C: There are a lot of charities that are doing really good work. Educate yourself on them. Make sure that they are accountable with the money that they receive and spend. If child marriage is an issue that you care about, there are plenty of things you can do to support those who are on the frontline, fighting that cause.
H: But we don’t want people to forget the personal. Sometimes people get overwhelmed and think there’s nothing they can do. It feels too big. What difference can one person make? And yet there are things you can do. The perfect example is the school strike for the climate, which grew to millions. Greta Thunberg is in our book because that kind of commitment, her sense of mission, it became contagious and people started to say, “Gosh, this one little girl is doing this. I think I’ll go join her.” Even if they joined because of climate change or because they feel sorry for her, who cares?
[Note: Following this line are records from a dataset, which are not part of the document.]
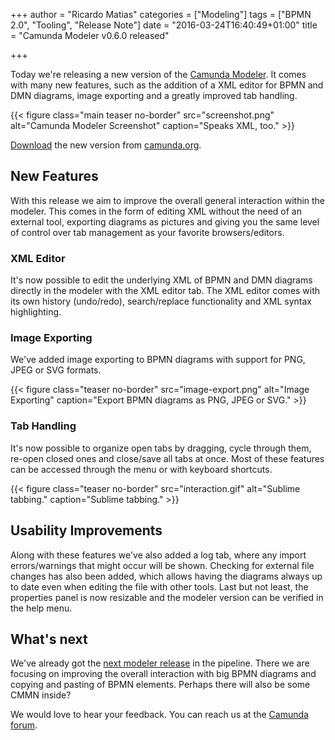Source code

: +++
author = "Ricardo Matias"
categories = ["Modeling"]
tags = ["BPMN 2.0", "Tooling", "Release Note"]
date = "2016-03-24T16:40:49+01:00"
title = "Camunda Modeler v0.6.0 released"

+++

Today we're releasing a new version of the [Camunda Modeler](https://github.com/camunda/camunda-modeler). It comes with many new features, such as the addition of a XML editor for BPMN and DMN diagrams, image exporting and a greatly improved tab handling.

{{< figure class="main teaser no-border" src="screenshot.png" alt="Camunda Modeler Screenshot" caption="Speaks XML, too." >}}

[Download](https://camunda.org/bpmn/tool/) the new version from [camunda.org](https://camunda.org/bpmn/tool/).
<!--more-->

<style>
  @media(min-width: 900px) {
    figure.main.teaser {
      margin-left: -80px !important;
      margin-right: -80px !important;
    }
  }
</style>

## New Features

With this release we aim to improve the overall general interaction within the modeler. This comes in the form of editing XML without the need of an external tool, exporting diagrams as pictures and giving you the same level of control over tab management as your favorite browsers/editors.

### XML Editor

It's now possible to edit the underlying XML of BPMN and DMN diagrams directly in the modeler with the XML editor tab. The XML editor comes with its own history (undo/redo), search/replace functionality and XML syntax highlighting.

### Image Exporting

We've added image exporting to BPMN diagrams with support for PNG, JPEG or SVG formats.

{{< figure class="teaser no-border" src="image-export.png" alt="Image Exporting" caption="Export BPMN diagrams as PNG, JPEG or SVG." >}}

### Tab Handling

It's now possible to organize open tabs by dragging, cycle through them, re-open closed ones and close/save all tabs at once. Most of these features can be accessed through the menu or with keyboard shortcuts.

{{< figure class="teaser no-border" src="interaction.gif" alt="Sublime tabbing." caption="Sublime tabbing." >}}

## Usability Improvements

Along with these features we've also added a log tab, where any import errors/warnings that might occur will be shown. Checking for external file changes has also been added, which allows having the diagrams always up to date even when editing the file with other tools. Last but not least, the properties panel is now resizable and the modeler version can be verified in the help menu.


## What's next

We've already got the [next modeler release](https://github.com/camunda/camunda-modeler/issues?q=is%3Aopen+is%3Aissue+milestone%3A%22M04+-+Huge+Diagrams%22) in the pipeline. There we are focusing on improving the overall interaction with big BPMN diagrams and copying and pasting of BPMN elements. Perhaps there will also be some CMMN inside?

We would love to hear your feedback. You can reach us at the [Camunda forum](https://forum.camunda.org/c/modeler).
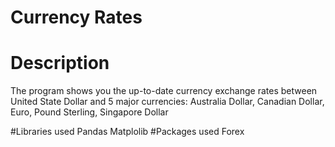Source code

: # Currency Rates

# Description
The program shows you the up-to-date currency exchange rates between United State Dollar and 5 major currencies: Australia Dollar, Canadian Dollar, Euro, Pound Sterling, Singapore Dollar

#Libraries used
Pandas
Matplolib 
#Packages used
Forex 
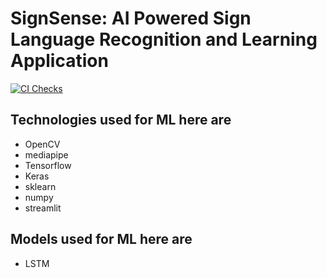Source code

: # SignSense: AI Powered Sign Language Recognition and Learning Application

[![CI Checks](https://github.com/sanjeevz3009/SignSense-AI-Powered-Sign-Language-Recognition/actions/workflows/ci_checks.yml/badge.svg)](https://github.com/sanjeevz3009/SignSense-AI-Powered-Sign-Language-Recognition/actions/workflows/ci_checks.yml)

## Technologies used for ML here are

* OpenCV
* mediapipe
* Tensorflow
* Keras
* sklearn
* numpy
* streamlit

## Models used for ML here are

* LSTM
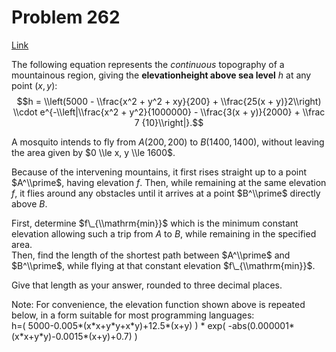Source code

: # Problem 262

[Link](https://projecteuler.net/problem=262)

The following equation represents the *continuous* topography of a mountainous region, giving the **elevationheight above sea level** $h$ at any point $(x, y)$: $$h = \\left(5000 - \\frac{x^2 + y^2 + xy}{200} + \\frac{25(x + y)}2\\right) \\cdot e^{-\\left|\\frac{x^2 + y^2}{1000000} - \\frac{3(x + y)}{2000} + \\frac 7 {10}\\right|}.$$ 

A mosquito intends to fly from $A(200,200)$ to $B(1400,1400)$, without leaving the area given by $0 \\le x, y \\le 1600$.

Because of the intervening mountains, it first rises straight up to a point $A^\\prime$, having elevation $f$. Then, while remaining at the same elevation $f$, it flies around any obstacles until it arrives at a point $B^\\prime$ directly above $B$.

First, determine $f\_{\\mathrm{min}}$ which is the minimum constant elevation allowing such a trip from $A$ to $B$, while remaining in the specified area.  
Then, find the length of the shortest path between $A^\\prime$ and $B^\\prime$, while flying at that constant elevation $f\_{\\mathrm{min}}$.

Give that length as your answer, rounded to three decimal places.

Note: For convenience, the elevation function shown above is repeated below, in a form suitable for most programming languages:  
h=( 5000-0.005\*(x\*x+y\*y+x\*y)+12.5\*(x+y) ) \* exp( -abs(0.000001\*(x\*x+y\*y)-0.0015\*(x+y)+0.7) )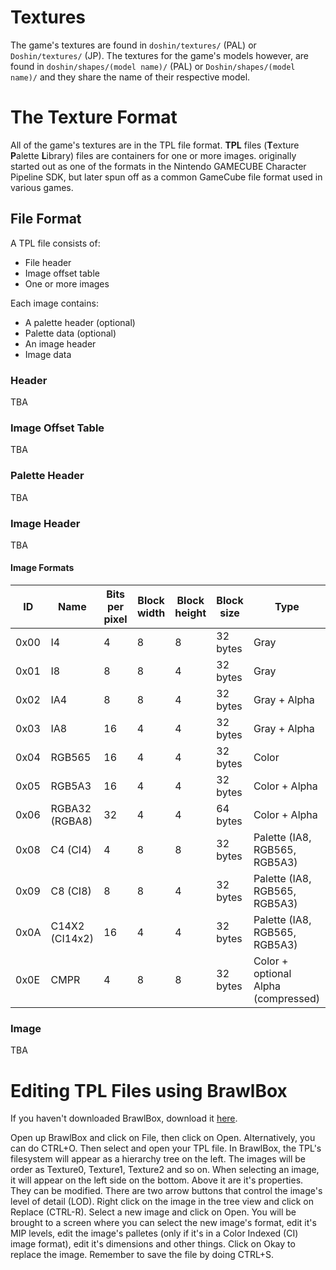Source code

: # Textures
The game's textures are found in `doshin/textures/` (PAL) or `Doshin/textures/` (JP). The textures for the game's models however, are found in `doshin/shapes/(model name)/` (PAL) or `Doshin/shapes/(model name)/` and they share the name of their respective model.

# The Texture Format
All of the game's textures are in the TPL file format. **TPL** files (**T**exture **P**alette **L**ibrary) files are containers for one or more images. originally started out as one of the formats in the Nintendo GAMECUBE Character Pipeline SDK, but later spun off as a common GameCube file format used in various games.

## File Format
A TPL file consists of:
* File header
* Image offset table
* One or more images

Each image contains:
* A palette header (optional)
* Palette data (optional)
* An image header
* Image data

### Header
TBA

### Image Offset Table
TBA

### Palette Header
TBA

### Image Header
TBA
#### Image Formats
| ID | Name | Bits per pixel | Block width | Block height | Block size | Type |
| --- | --- | --- | --- | --- | --- | --- |
| 0x00 | I4 | 4 | 8 | 8 | 32 bytes | Gray |
| 0x01 | I8 | 8 | 8 | 4 | 32 bytes | Gray |
| 0x02 | IA4 | 8 | 8 | 4 | 32 bytes | Gray + Alpha |
| 0x03 | IA8 | 16 | 4 | 4 | 32 bytes | Gray + Alpha |
| 0x04 | RGB565 | 16 | 4 | 4 | 32 bytes | Color |
| 0x05 | RGB5A3 | 16 | 4 | 4 | 32 bytes | Color + Alpha |
| 0x06 | RGBA32 (RGBA8) | 32 | 4 | 4 | 64 bytes | Color + Alpha |
| 0x08 | C4 (CI4) | 4 | 8 | 8 | 32 bytes | Palette (IA8, RGB565, RGB5A3) |
| 0x09 | C8 (CI8) | 8 | 8 | 4 | 32 bytes | Palette (IA8, RGB565, RGB5A3) |
| 0x0A | C14X2 (CI14x2) | 16 | 4 | 4 | 32 bytes | Palette (IA8, RGB565, RGB5A3) |
| 0x0E | CMPR | 4 | 8 | 8 | 32 bytes | Color + optional Alpha (compressed) |

### Image
TBA

# Editing TPL Files using BrawlBox
If you haven't downloaded BrawlBox, download it [here](https://github.com/libertyernie/brawltools/releases/download/v0.78_h1/BrawlBox.v0.78.Hotfix.1.exe).

Open up BrawlBox and click on File, then click on Open. Alternatively, you can do CTRL+O. Then select and open your TPL file. In BrawlBox, the TPL's filesystem will appear as a hierarchy tree on the left. The images will be order as Texture0, Texture1, Texture2 and so on. When selecting an image, it will appear on the left side on the bottom. Above it are it's properties. They can be modified. There are two arrow buttons that control the image's level of detail (LOD). Right click on the image in the tree view and click on Replace (CTRL-R). Select a new image and click on Open. You will be brought to a screen where you can select the new image's format, edit it's MIP levels, edit the image's palletes (only if it's in a Color Indexed (CI) image format), edit it's dimensions and other things. Click on Okay to replace the image. Remember to save the file by doing CTRL+S.
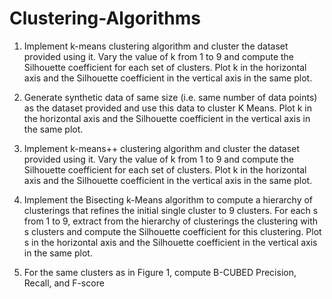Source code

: # Clustering-Algorithms

1. Implement k-means clustering algorithm and cluster the dataset provided using it. Vary the value of k from 1 to 9 and compute the Silhouette coefficient for each set of clusters. Plot k in the horizontal axis and the Silhouette coefficient in the vertical axis in the same plot.

2. Generate synthetic data of same size (i.e. same number of data points) as the dataset provided and use this data to cluster K Means. Plot k in the horizontal axis and the Silhouette coefficient in the vertical axis in the same plot.

3. Implement k-means++ clustering algorithm and cluster the dataset provided using it. Vary the value of k from 1 to 9 and compute the Silhouette coefficient for each set of clusters. Plot k in the horizontal axis and the Silhouette coefficient in the vertical axis in the same plot.

4. Implement the Bisecting k-Means algorithm to compute a hierarchy of clusterings that refines the initial single cluster to 9 clusters. For each s from 1 to 9, extract from the hierarchy of clusterings the clustering with s clusters and compute the Silhouette coefficient for this clustering. Plot s in the horizontal axis and the Silhouette coefficient in the vertical axis in the same plot.

6. For the same clusters as in Figure 1, compute B-CUBED Precision, Recall, and F-score
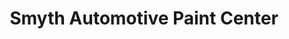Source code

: ---
title: "Smyth Automotive Paint Center"
url: /cincinnati/smyth-automotive-paint-center/
shop: car parts
---
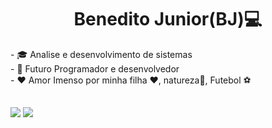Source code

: <h1 align = "center">Benedito Junior(BJ)💻 </h1>
- 🎓 Analise e desenvolvimento de sistemas <br>
- 🚀 Futuro  Programador e desenvolvedor  <br>
- ❤ Amor Imenso por minha filha ❤️, natureza🌻, Futebol ⚽ <br>


<p align="center">
<img src="https://camo.githubusercontent.com/82291b0fe831bfc6781e07fc5090cbd0a8b912bb8b8d4fec0696c881834f81ac/68747470733a2f2f70726f626f742e6d656469612f394575424971676170492e676966" width="450" height="1">
</p>

 
<div> 
  <a href="https://www.instagram.com/lunagoldenretri/" target="_blank"><img src="https://img.shields.io/badge/-Instagram-%23E4405F?style=for-the-badge&logo=instagram&logoColor=white" target="_blank"></a>
  <a href="mailto:bjcarvalho007@gmail.com target="_blank">
        <img src="https://img.shields.io/badge/-Email-red?style=for-the-badge&logo=gmail&logoColor=white" target="_blank"></a>
</div>

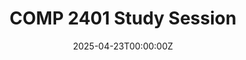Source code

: ---
display_title: "COMP 2401 Study Session"
title: "COMP 2401 Study Session"
date: 2025-04-23T00:00:00Z
draft: false
layout: event
poster: "/images/event_posters/2024-2025/comp-2401-final-review-w25.png"
poster_cover: "contain"
poster_position: "center"
short_description: "We hope to C you at our Systems Programming review session!"
start_time: "6:00 - 8:00 PM EST"
location: "HP5345"
background: "images/orientation2018-min.jpeg"
publishdate: 2025-04-16
---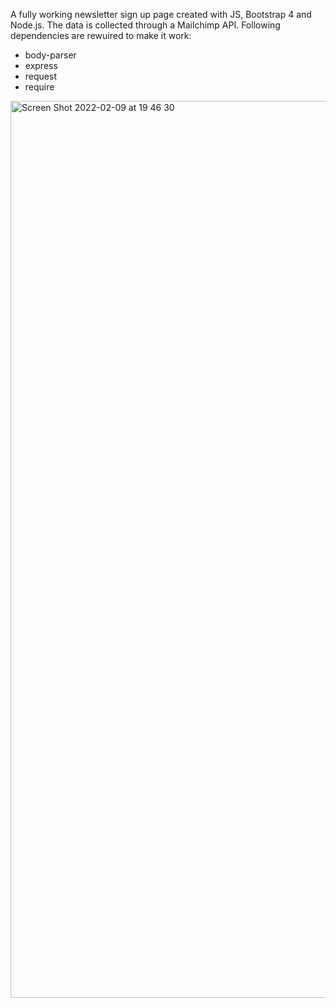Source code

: A fully working newsletter sign up page created with JS, Bootstrap 4 and Node.js.
The data is collected through a Mailchimp API. Following dependencies are rewuired to make it work:
- body-parser
- express
- request
- require

<img width="1435" alt="Screen Shot 2022-02-09 at 19 46 30" src="https://user-images.githubusercontent.com/94465852/153258580-257e4eaf-4f9a-42a0-bdcc-ab315a0781c6.png">
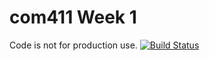 # com411 Week 1 
Code is not for production use.
[![Build Status](https://drone.proxied.cloud/api/badges/Sunil-I/com411/status.svg)](https://drone.proxied.cloud/Sunil-I/com411)
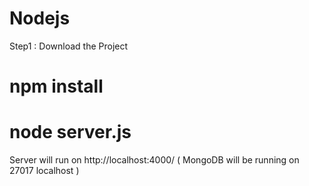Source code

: # Nodejs

Step1 : Download the Project
#        npm install

#        node server.js

Server will run on http://localhost:4000/ ( MongoDB will be running on 27017 localhost )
They showed up and then they became allies.
Credit: The pair at a book signing in New York.
Finally, can you describe each other in three words?
H: Thoughtful, caring, loving.
C: I was going to say loving, gutsy and thoughtful. So we overlap on two of the three.
That’s great synergy there…
C: I’m sorry but I’ve got to run home to the munchkins now. Mom, I love you.
H: Bye honey, I love you. I’m coming over tomorrow night.